The 23,790 sq km PEP 38264 runs in a 100-km wide strip from the tip of Banks Peninsula south to 100km east of Dunedin. At times the permit reaches approximately 250km out from the Canterbury coast.
The new permit is adjacent to and further offshore from Origin Energy's other Canterbury permit, the 12,630 sq km PEP 38262, which Origin was awarded in August last year.
Rob Willink, Origin Energy's executive general manager for exploration, said from Brisbane that the company had acquired the new permit after encouraging seismic results from large basement structures off the Otago coast in Origin's PEP 38262 permit closer inshore.
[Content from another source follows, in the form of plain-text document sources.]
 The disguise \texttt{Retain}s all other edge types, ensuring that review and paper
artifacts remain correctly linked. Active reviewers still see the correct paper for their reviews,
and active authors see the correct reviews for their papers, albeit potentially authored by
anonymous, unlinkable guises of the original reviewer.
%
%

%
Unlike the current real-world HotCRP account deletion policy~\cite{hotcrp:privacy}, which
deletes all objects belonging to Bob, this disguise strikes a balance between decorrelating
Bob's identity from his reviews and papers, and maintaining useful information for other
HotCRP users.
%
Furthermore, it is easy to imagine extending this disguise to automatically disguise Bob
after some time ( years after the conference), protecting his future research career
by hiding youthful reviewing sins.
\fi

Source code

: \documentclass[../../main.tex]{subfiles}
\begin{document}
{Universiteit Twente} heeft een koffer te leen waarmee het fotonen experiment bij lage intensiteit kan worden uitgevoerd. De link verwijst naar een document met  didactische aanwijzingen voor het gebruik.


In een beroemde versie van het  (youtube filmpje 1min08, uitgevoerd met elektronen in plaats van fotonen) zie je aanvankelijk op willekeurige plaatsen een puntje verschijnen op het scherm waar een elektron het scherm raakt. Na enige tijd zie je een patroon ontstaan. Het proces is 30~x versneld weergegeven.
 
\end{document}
Origin acquired earlier this year 1000 km of 2D seismic data in its Carrack regional survey. One of the targets of this survey was the large Carrack lead approximately 50 km east of Dunedin which pre-survey was understood to be 400 sq km in size. The Carrack lead lies in approximately 1000-1300m deep water.
Carrack lies about 50 km southeast of the Galleon-1 well where gas-condensate flows were found in the 1980s and about 60 km south of the large Barque prospect at similar depths in PEP 38259 which operator Tap Oil plans to drill next year.
Mr. Willink said Origin's prime interest in the new permit would be targeting some of the large basement highs such as the Benreoch high in 1000m to 1500m deep water. Origin would also be examining stratigraphic onlap plays further north, south of Banks Peninsula.
He said this was high risk frontier exploration. Though the water depths were well within current oil industry capability the very high cost of any deepwater development meant large reservoirs needed to be found to make development economic.
Mr. Willink said that Origin plans to acquire about February next year some 2300 km of 2D seismic across both of its Canterbury Basin permits.
Under the proposed work program for the new permit Origin is to drill an exploration well within four years.